EXERCISE: Copy out each line of the data that holds the word "والذي".

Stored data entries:

=-=-=-=-=

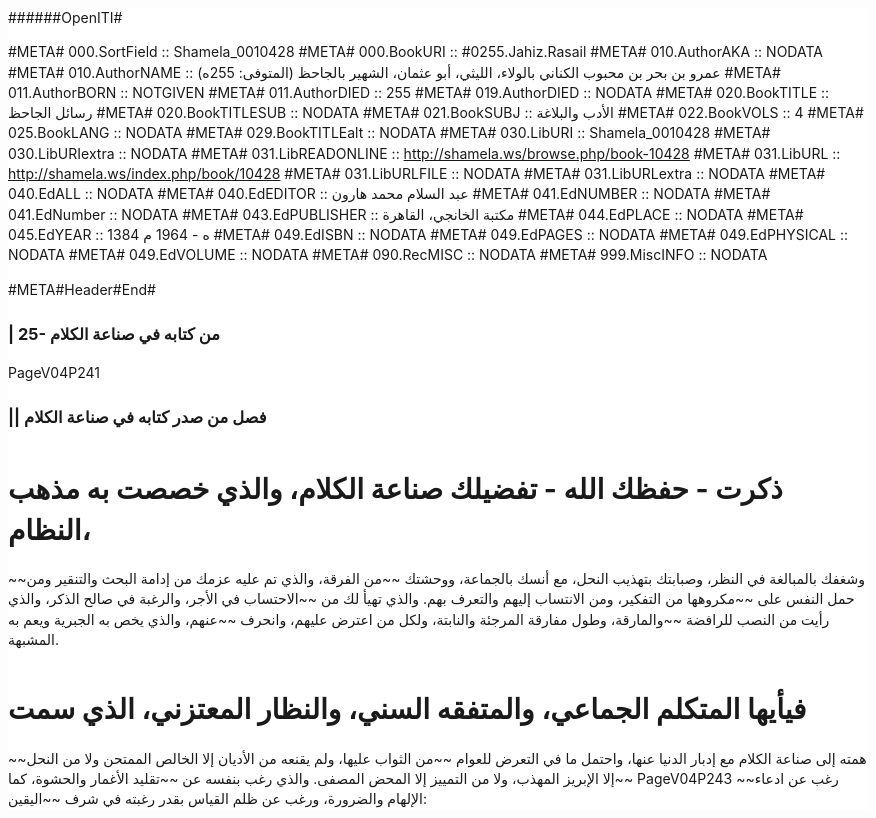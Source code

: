 ﻿######OpenITI#


#META# 000.SortField	:: Shamela_0010428
#META# 000.BookURI	:: #0255.Jahiz.Rasail
#META# 010.AuthorAKA	:: NODATA
#META# 010.AuthorNAME	:: عمرو بن بحر بن محبوب الكناني بالولاء، الليثي، أبو عثمان، الشهير بالجاحظ (المتوفى: 255ه)
#META# 011.AuthorBORN	:: NOTGIVEN
#META# 011.AuthorDIED	:: 255
#META# 019.AuthorDIED	:: NODATA
#META# 020.BookTITLE	:: رسائل الجاحظ
#META# 020.BookTITLESUB	:: NODATA
#META# 021.BookSUBJ	:: الأدب والبلاغة
#META# 022.BookVOLS	:: 4
#META# 025.BookLANG	:: NODATA
#META# 029.BookTITLEalt	:: NODATA
#META# 030.LibURI	:: Shamela_0010428
#META# 030.LibURIextra	:: NODATA
#META# 031.LibREADONLINE	:: http://shamela.ws/browse.php/book-10428
#META# 031.LibURL	:: http://shamela.ws/index.php/book/10428
#META# 031.LibURLFILE	:: NODATA
#META# 031.LibURLextra	:: NODATA
#META# 040.EdALL	:: NODATA
#META# 040.EdEDITOR	:: عبد السلام محمد هارون
#META# 041.EdNUMBER	:: NODATA
#META# 041.EdNumber	:: NODATA
#META# 043.EdPUBLISHER	:: مكتبة الخانجي، القاهرة
#META# 044.EdPLACE	:: NODATA
#META# 045.EdYEAR	:: 1384 ه - 1964 م
#META# 049.EdISBN	:: NODATA
#META# 049.EdPAGES	:: NODATA
#META# 049.EdPHYSICAL	:: NODATA
#META# 049.EdVOLUME	:: NODATA
#META# 090.RecMISC	:: NODATA
#META# 999.MiscINFO	:: NODATA

#META#Header#End#

### | 25- من كتابه في صناعة الكلام
PageV04P241
### || فصل من صدر كتابه في صناعة الكلام
# ذكرت - حفظك الله - تفضيلك صناعة الكلام، والذي خصصت به مذهب النظام،
~~وشغفك بالمبالغة في النظر، وصبابتك بتهذيب النحل، مع أنسك بالجماعة، ووحشتك
~~من الفرقة، والذي تم عليه عزمك من إدامة البحث والتنقير ومن حمل النفس على
~~مكروهها من التفكير، ومن الانتساب إليهم والتعرف بهم. والذي تهيأ لك من
~~الاحتساب في الأجر، والرغبة في صالح الذكر، والذي رأيت من النصب للرافضة
~~والمارقة، وطول مفارقة المرجئة والنابتة، ولكل من اعترض عليهم، وانحرف
~~عنهم، والذي يخص به الجبرية ويعم به المشبهة.
# فيأيها المتكلم الجماعي، والمتفقه السني، والنظار المعتزني، الذي سمت
~~همته إلى صناعة الكلام مع إدبار الدنيا عنها، واحتمل ما في التعرض للعوام
~~من الثواب عليها، ولم يقنعه من الأديان إلا الخالص الممتحن ولا من النحل
~~إلا الإبريز المهذب، ولا من التمييز إلا المحض المصفى. والذي رغب بنفسه عن
~~تقليد الأغمار والحشوة، كما PageV04P243
~~رغب عن ادعاء الإلهام والضرورة، ورغب عن ظلم القياس بقدر رغبته في شرف
~~اليقين:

=-=-=-=-=

EXERCISE RESULT:
# ذكرت - حفظك الله - تفضيلك صناعة الكلام، والذي خصصت به مذهب النظام،
~~من الفرقة، والذي تم عليه عزمك من إدامة البحث والتنقير ومن حمل النفس على
~~مكروهها من التفكير، ومن الانتساب إليهم والتعرف بهم. والذي تهيأ لك من
~~الاحتساب في الأجر، والرغبة في صالح الذكر، والذي رأيت من النصب للرافضة
~~عنهم، والذي يخص به الجبرية ويعم به المشبهة.
~~إلا الإبريز المهذب، ولا من التمييز إلا المحض المصفى. والذي رغب بنفسه عن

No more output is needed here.